One of the most difficult things about being a teacher is deciding when students need to work on a lesson a second or third time.

Tests and quizzes are the barometer for students’ knowledge, but teachers only have so much time during the school year and need to cover all material in the curriculum. Writing and then grading a quiz is a time-consuming process and would be negated if the test showed students understood the material.

Marion Middle School might have the solution.

MMS English teacher Michael Ayers has been giving his seventh and eighth-grade classes electronic quizzes. Students answer quiz questions as they appear on a projector screen. The quiz is created on Ayers’ laptop. Each student uses a small hand-held wireless clicker or remote to select answers electronically.

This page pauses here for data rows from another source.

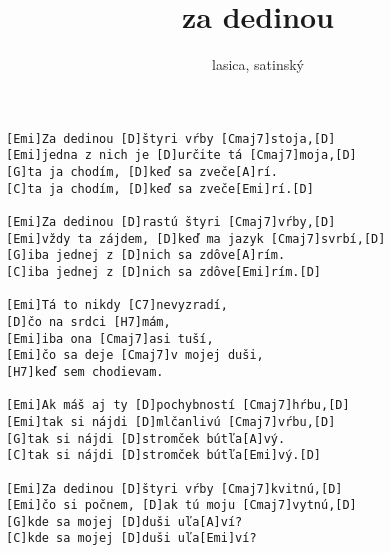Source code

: \author{lasica, satinský}
\title{za dedinou}
\maketitle
\begin{verbatim}
[Emi]Za dedinou [D]štyri vŕby [Cmaj7]stoja,[D]
[Emi]jedna z nich je [D]určite tá [Cmaj7]moja,[D]
[G]ta ja chodím, [D]keď sa zveče[A]rí.
[C]ta ja chodím, [D]keď sa zveče[Emi]rí.[D]

[Emi]Za dedinou [D]rastú štyri [Cmaj7]vŕby,[D]
[Emi]vždy ta zájdem, [D]keď ma jazyk [Cmaj7]svrbí,[D]
[G]iba jednej z [D]nich sa zdôve[A]rím.
[C]iba jednej z [D]nich sa zdôve[Emi]rím.[D]

[Emi]Tá to nikdy [C7]nevyzradí,
[D]čo na srdci [H7]mám,
[Emi]iba ona [Cmaj7]asi tuší,
[Emi]čo sa deje [Cmaj7]v mojej duši,
[H7]keď sem chodievam.

[Emi]Ak máš aj ty [D]pochybností [Cmaj7]hŕbu,[D]
[Emi]tak si nájdi [D]mlčanlivú [Cmaj7]vŕbu,[D]
[G]tak si nájdi [D]stromček bútľa[A]vý.
[C]tak si nájdi [D]stromček bútľa[Emi]vý.[D]

[Emi]Za dedinou [D]štyri vŕby [Cmaj7]kvitnú,[D]
[Emi]čo si počnem, [D]ak tú moju [Cmaj7]vytnú,[D]
[G]kde sa mojej [D]duši uľa[A]ví?
[C]kde sa mojej [D]duši uľa[Emi]ví?
\end{verbatim}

Technology Excellence in Education Network coordinator Brandi Hendrix arranged for the set of 32 clickers to go to MMS.

Ayers gave an eighth-grade class a quiz of 10 multiple-choice questions on figurative language Oct. 20.

Students had a time limit to answer questions. The quizzes are interactive and immediate — one student, after selecting the right answer, jumped out of his seat and raised his arms in the air in celebration — but usually confidential. Students do not know how other students answered — but Ayers knows based on the clicker number. He has instant feedback to understand which students are struggling with particular sections of the material.

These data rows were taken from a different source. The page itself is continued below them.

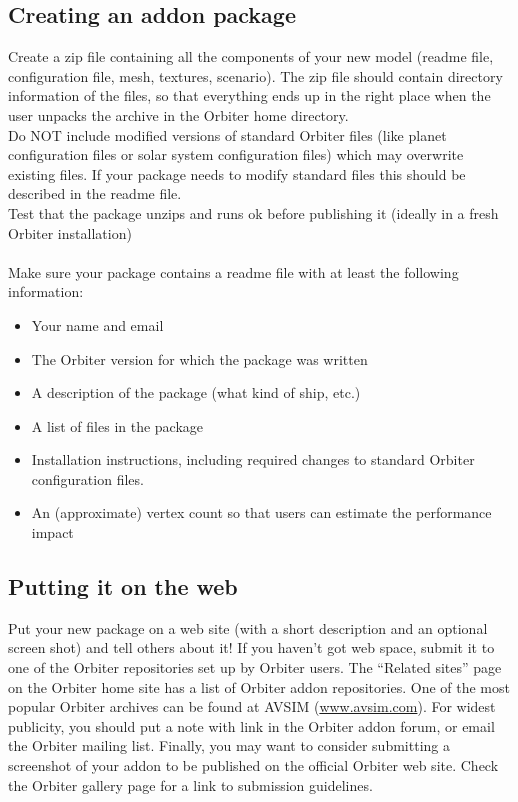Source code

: \documentclass[Orbiter Developer Manual.tex]{subfiles}
\begin{document}
\subsection{Creating an addon package}
Create a zip file containing all the components of your new model (readme file, configuration file, mesh, textures, scenario). The zip file should contain directory information of the files, so that everything ends up in the right place when the user unpacks the archive in the Orbiter home directory.\\
Do NOT include modified versions of standard Orbiter files (like planet configuration files or solar system configuration files) which may overwrite existing files. If your package needs to modify standard files this should be described in the readme file.\\
Test that the package unzips and runs ok before publishing it (ideally in a fresh Orbiter installation)\\
\\
Make sure your package contains a readme file with at least the following information:

\begin{itemize}
\item Your name and email
\item The Orbiter version for which the package was written
\item A description of the package (what kind of ship, etc.)
\item A list of files in the package
\item Installation instructions, including required changes to standard Orbiter configuration files.
\item An (approximate) vertex count so that users can estimate the performance impact
\end{itemize}

\subsection{Putting it on the web}
Put your new package on a web site (with a short description and an optional screen shot) and tell others about it! If you haven’t got web space, submit it to one of the Orbiter repositories set up by Orbiter users. The “Related sites” page on the Orbiter home site has a list of Orbiter addon repositories. One of the most popular Orbiter archives can be found at AVSIM (\url{www.avsim.com}). For widest publicity, you should put a note with link in the Orbiter addon forum, or email the Orbiter mailing list. Finally, you may want to consider submitting a screenshot of your addon to be published on the official Orbiter web site. Check the Orbiter gallery page for a link to submission guidelines.
\end{document}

“You’ll get the best data back from multiple choice,” Ayers said. “It’s all automatically imported on a laptop. I’m not wasting time by not assuming they know something.”

Example electronic quizzes were part of the package with Marion Middle School’s social studies textbooks and Chad Adkins has used the clickers in his classroom, but Ayers has created all of the questions on his quizzes. After this year, the quizzes can be reused for a few years before the answers are known.

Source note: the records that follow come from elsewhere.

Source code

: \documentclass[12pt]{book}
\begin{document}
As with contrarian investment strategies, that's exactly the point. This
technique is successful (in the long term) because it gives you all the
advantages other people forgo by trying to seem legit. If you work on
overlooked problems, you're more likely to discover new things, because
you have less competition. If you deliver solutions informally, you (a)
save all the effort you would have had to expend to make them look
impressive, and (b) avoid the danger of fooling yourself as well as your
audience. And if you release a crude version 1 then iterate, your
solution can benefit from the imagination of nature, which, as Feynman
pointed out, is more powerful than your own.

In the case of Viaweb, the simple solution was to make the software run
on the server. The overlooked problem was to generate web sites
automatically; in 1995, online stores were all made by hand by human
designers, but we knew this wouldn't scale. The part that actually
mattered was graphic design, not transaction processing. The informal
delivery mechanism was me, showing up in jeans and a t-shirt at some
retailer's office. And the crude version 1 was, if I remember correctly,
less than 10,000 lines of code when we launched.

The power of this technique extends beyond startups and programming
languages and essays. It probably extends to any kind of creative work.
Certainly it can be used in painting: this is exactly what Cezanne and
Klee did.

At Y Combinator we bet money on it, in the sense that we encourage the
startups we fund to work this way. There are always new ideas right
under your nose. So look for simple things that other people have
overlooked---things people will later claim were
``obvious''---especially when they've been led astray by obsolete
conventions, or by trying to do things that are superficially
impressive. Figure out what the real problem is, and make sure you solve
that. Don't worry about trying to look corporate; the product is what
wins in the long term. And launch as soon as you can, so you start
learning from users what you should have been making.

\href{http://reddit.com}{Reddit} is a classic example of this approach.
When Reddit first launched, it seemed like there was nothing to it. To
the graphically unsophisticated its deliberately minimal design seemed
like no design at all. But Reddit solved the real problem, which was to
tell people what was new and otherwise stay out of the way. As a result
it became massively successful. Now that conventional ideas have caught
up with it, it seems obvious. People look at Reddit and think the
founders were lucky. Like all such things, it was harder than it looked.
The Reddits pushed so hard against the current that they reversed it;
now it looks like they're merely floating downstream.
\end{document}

One of the main advantages of electronic quizzes is it can illuminate confusing questions. After every student answers, Ayers knows the percentage of the class that answered the question correctly. He was able to put that information into a graph he showed his class Oct. 20. If a large percentage of students miss a question, ambiguous or tricky wording might be the reason. When that situation occurs, Ayers can strike the question from the test.

“Clearly, it’s a bad question,” Ayers said. “That’s hard to see if you’re grading by hand.”

The electronic quiz supplemented a written quiz and the clicker quizzes are limited to multiple choice and true/false questions. One question on Ayers’ written test had students write a poem using a metaphor, an exercise that would be impossible using clickers.

Ayers and Adkins are already using the electronic quizzes and math teacher Bill Darrow wants to use clickers for multiple choice math questions.

“I think it’s going to take a little time,” Ayers said. “I hope that it will pay off down the road.”